Several important human inherited neurodegenerative diseases are caused by "polyQ expansions", which are aberrant long repeats of glutamine residues in proteins. PolyQ binding peptide 1 (QBP1), whose minimal active core sequence is Trp-Lys-Trp-Trp-Pro-Gly-Ile-Phe, binds to expanded polyQs and blocks their β-structure transition, aggregation and in vivo neurodegeneration. Whereas QBP1 is a widely used, commercially available product, its structure is unknown. Here, we have characterized the conformations of QBP1 and a scrambled peptide (Trp-Pro-Ile-Trp-Lys-Gly-Trp-Phe) in aqueous solution by CD, fluorescence and NMR spectroscopies.

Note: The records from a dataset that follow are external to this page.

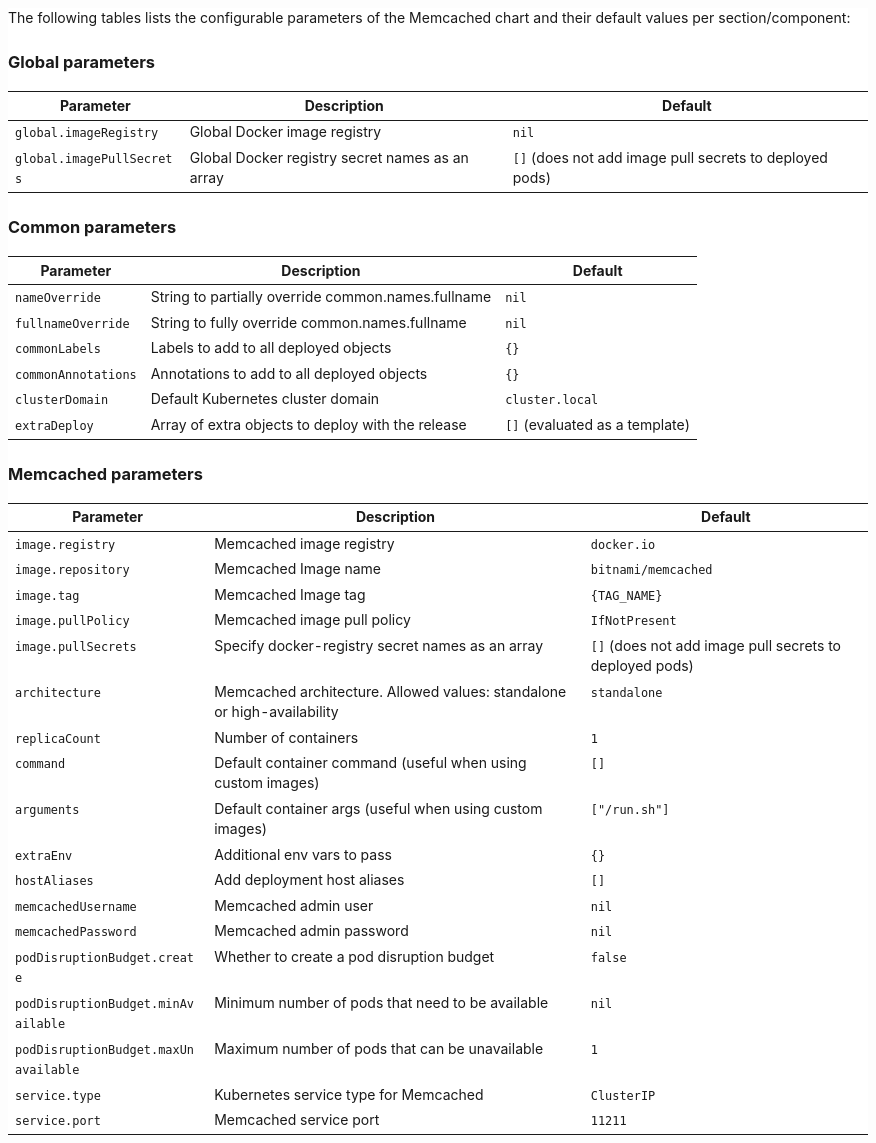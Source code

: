The following tables lists the configurable parameters of the Memcached chart and their default values per section/component:

### Global parameters

| Parameter                 | Description                                     | Default                                                 |
|---------------------------|-------------------------------------------------|---------------------------------------------------------|
| `global.imageRegistry`    | Global Docker image registry                    | `nil`                                                   |
| `global.imagePullSecrets` | Global Docker registry secret names as an array | `[]` (does not add image pull secrets to deployed pods) |

### Common parameters

| Parameter           | Description                                                          | Default                        |
|---------------------|----------------------------------------------------------------------|--------------------------------|
| `nameOverride`      | String to partially override common.names.fullname                   | `nil`                          |
| `fullnameOverride`  | String to fully override common.names.fullname                       | `nil`                          |
| `commonLabels`      | Labels to add to all deployed objects                                | `{}`                           |
| `commonAnnotations` | Annotations to add to all deployed objects                           | `{}`                           |
| `clusterDomain`     | Default Kubernetes cluster domain                                    | `cluster.local`                |
| `extraDeploy`       | Array of extra objects to deploy with the release                    | `[]` (evaluated as a template) |

### Memcached parameters

| Parameter                                      | Description                                                                                    | Default                                                      |
|------------------------------------------------|------------------------------------------------------------------------------------------------|--------------------------------------------------------------|
| `image.registry`                               | Memcached image registry                                                                       | `docker.io`                                                  |
| `image.repository`                             | Memcached Image name                                                                           | `bitnami/memcached`                                          |
| `image.tag`                                    | Memcached Image tag                                                                            | `{TAG_NAME}`                                                 |
| `image.pullPolicy`                             | Memcached image pull policy                                                                    | `IfNotPresent`                                               |
| `image.pullSecrets`                            | Specify docker-registry secret names as an array                                               | `[]` (does not add image pull secrets to deployed pods)      |
| `architecture`                                 | Memcached architecture. Allowed values: standalone or high-availability                        | `standalone`                                                 |
| `replicaCount`                                 | Number of containers                                                                           | `1`                                                          |
| `command`                                      | Default container command (useful when using custom images)                                    | `[]`                                                         |
| `arguments`                                    | Default container args (useful when using custom images)                                       | `["/run.sh"]`                                                |
| `extraEnv`                                     | Additional env vars to pass                                                                    | `{}`                                                         |
| `hostAliases`                                  | Add deployment host aliases                                                                    | `[]`                                                         |
| `memcachedUsername`                            | Memcached admin user                                                                           | `nil`                                                        |
| `memcachedPassword`                            | Memcached admin password                                                                       | `nil`                                                        |
| `podDisruptionBudget.create`                   | Whether to create a pod disruption budget                                                      | `false`                                                      |
| `podDisruptionBudget.minAvailable`             | Minimum number of pods that need to be available                                               | `nil`                                                        |
| `podDisruptionBudget.maxUnavailable`           | Maximum number of pods that can be unavailable                                                 | `1`                                                          |
| `service.type`                                 | Kubernetes service type for Memcached                                                          | `ClusterIP`                                                  |
| `service.port`                                 | Memcached service port                                                                         | `11211`                                                      |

A CD maximum at 227 nm suggests the presence of rigid Trp side chains in QBP1. Based on 41 NOE-derived distance constraints, the 3D structure of QBP1 was determined. The side chains of Trp 4 and Ile 7, and to a lesser extent, those of Lys 2, Trp 3 and Phe 8, form a small hydrophobic cluster. Pro 5 and Gly 6 adopt a type II tight turn and Lys 2's ζ-NH3(+) is positioned to form a favorable cation-π interaction with Trp 4's indole ring. In contrast, the scrambled QBP1 peptide, which lacks inhibitory activity, does not adopt a preferred structure. These results provide a basis for future structure-based design approaches to further optimize QBP1 for therapy.